WHAT TO WORK ON:
With the pictures omitted, write out the entries that follow exactly as they stand.

== Segment start ==

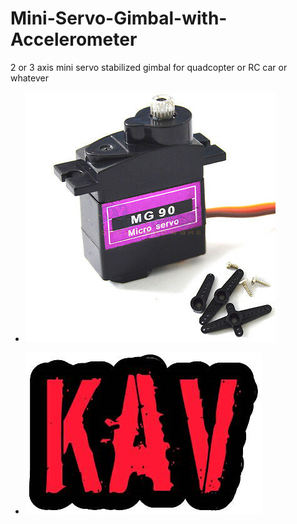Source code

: # Mini-Servo-Gimbal-with-Accelerometer
2 or 3 axis mini servo stabilized gimbal for quadcopter or RC car or whatever

 *  ![Image description](https://github.com/Kavarahu/Mini-Servo-Gimbal-with-Accelerometer/blob/master/images/mg90.jpg)
 
 *  ![Image description](https://github.com/Kavarahu/Mini-Servo-Gimbal-with-Accelerometer/blob/master/images/KAV.png)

== Segment end ==

EXPECTED ANSWER:
Source code

: # Mini-Servo-Gimbal-with-Accelerometer
2 or 3 axis mini servo stabilized gimbal for quadcopter or RC car or whatever

 *  ![Image description](https://github.com/Kavarahu/Mini-Servo-Gimbal-with-Accelerometer/blob/master/images/mg90.jpg)
 
 *  ![Image description](https://github.com/Kavarahu/Mini-Servo-Gimbal-with-Accelerometer/blob/master/images/KAV.png)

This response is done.